* WORK REQUIRED:
What's needed: every entry, printed exactly, minus the images.

* INPUT RECORDS:
# # # # #

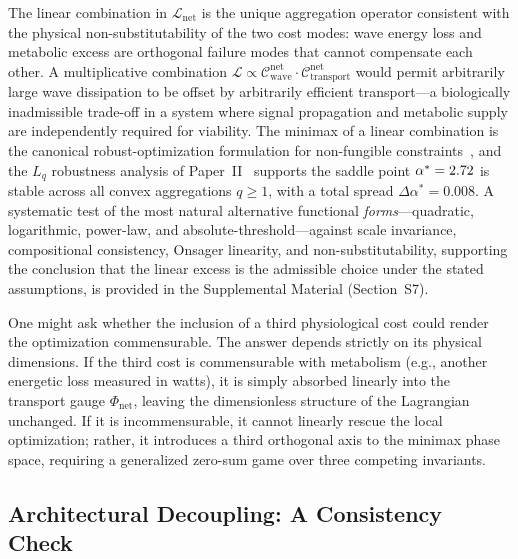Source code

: \begin{remark}
The linear combination in $\mathcal{L}_{\mathrm{net}}$ is the unique aggregation
operator consistent with the physical non-substitutability of the two cost
modes: wave energy loss and metabolic excess are orthogonal failure modes that
cannot compensate each other. A multiplicative combination $\mathcal{L} \propto
\mathcal{C}_{\mathrm{wave}}^{\mathrm{net}} \cdot
\mathcal{C}_{\mathrm{transport}}^{\mathrm{net}}$ would permit arbitrarily large
wave dissipation to be offset by arbitrarily efficient transport---a
biologically inadmissible trade-off in a system where signal propagation and
metabolic supply are independently required for viability. The minimax of a
linear combination is the canonical robust-optimization formulation for
non-fungible constraints~\cite{ben-tal2009}, and the $L_q$ robustness analysis
of Paper~II~\cite{paperII} supports the saddle point $\alpha^* =
\VarAlphaStar$ is stable across all convex aggregations $q \geq 1$, with a total
spread $\Delta\alpha^* = 0.008$. A systematic test of the most natural
alternative functional \emph{forms}---quadratic, logarithmic, power-law, and
absolute-threshold---against scale invariance, compositional consistency,
Onsager linearity, and non-substitutability, supporting the conclusion
that the linear excess is the admissible choice under the stated
assumptions, is provided in the Supplemental Material (Section~S7).
\end{remark}

\begin{remark}
One might ask whether the inclusion of a third physiological cost could render
the optimization commensurable. The answer depends strictly on its physical
dimensions. If the third cost is commensurable with metabolism (e.g., another
energetic loss measured in watts), it is simply absorbed linearly into the
transport gauge $\Phi_{\mathrm{net}}$, leaving the dimensionless structure of
the Lagrangian unchanged. If it is incommensurable, it cannot linearly rescue
the local optimization; rather, it introduces a third orthogonal axis to the
minimax phase space, requiring a generalized zero-sum game over three competing
invariants.
\end{remark}

\subsection{Architectural Decoupling: A Consistency Check}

# # # # #

* WRITTEN REPLY:
Source code

: \begin{remark}
The linear combination in $\mathcal{L}_{\mathrm{net}}$ is the unique aggregation
operator consistent with the physical non-substitutability of the two cost
modes: wave energy loss and metabolic excess are orthogonal failure modes that
cannot compensate each other. A multiplicative combination $\mathcal{L} \propto
\mathcal{C}_{\mathrm{wave}}^{\mathrm{net}} \cdot
\mathcal{C}_{\mathrm{transport}}^{\mathrm{net}}$ would permit arbitrarily large
wave dissipation to be offset by arbitrarily efficient transport---a
biologically inadmissible trade-off in a system where signal propagation and
metabolic supply are independently required for viability. The minimax of a
linear combination is the canonical robust-optimization formulation for
non-fungible constraints~\cite{ben-tal2009}, and the $L_q$ robustness analysis
of Paper~II~\cite{paperII} supports the saddle point $\alpha^* =
\VarAlphaStar$ is stable across all convex aggregations $q \geq 1$, with a total
spread $\Delta\alpha^* = 0.008$. A systematic test of the most natural
alternative functional \emph{forms}---quadratic, logarithmic, power-law, and
absolute-threshold---against scale invariance, compositional consistency,
Onsager linearity, and non-substitutability, supporting the conclusion
that the linear excess is the admissible choice under the stated
assumptions, is provided in the Supplemental Material (Section~S7).
\end{remark}

\begin{remark}
One might ask whether the inclusion of a third physiological cost could render
the optimization commensurable. The answer depends strictly on its physical
dimensions. If the third cost is commensurable with metabolism (e.g., another
energetic loss measured in watts), it is simply absorbed linearly into the
transport gauge $\Phi_{\mathrm{net}}$, leaving the dimensionless structure of
the Lagrangian unchanged. If it is incommensurable, it cannot linearly rescue
the local optimization; rather, it introduces a third orthogonal axis to the
minimax phase space, requiring a generalized zero-sum game over three competing
invariants.
\end{remark}

\subsection{Architectural Decoupling: A Consistency Check}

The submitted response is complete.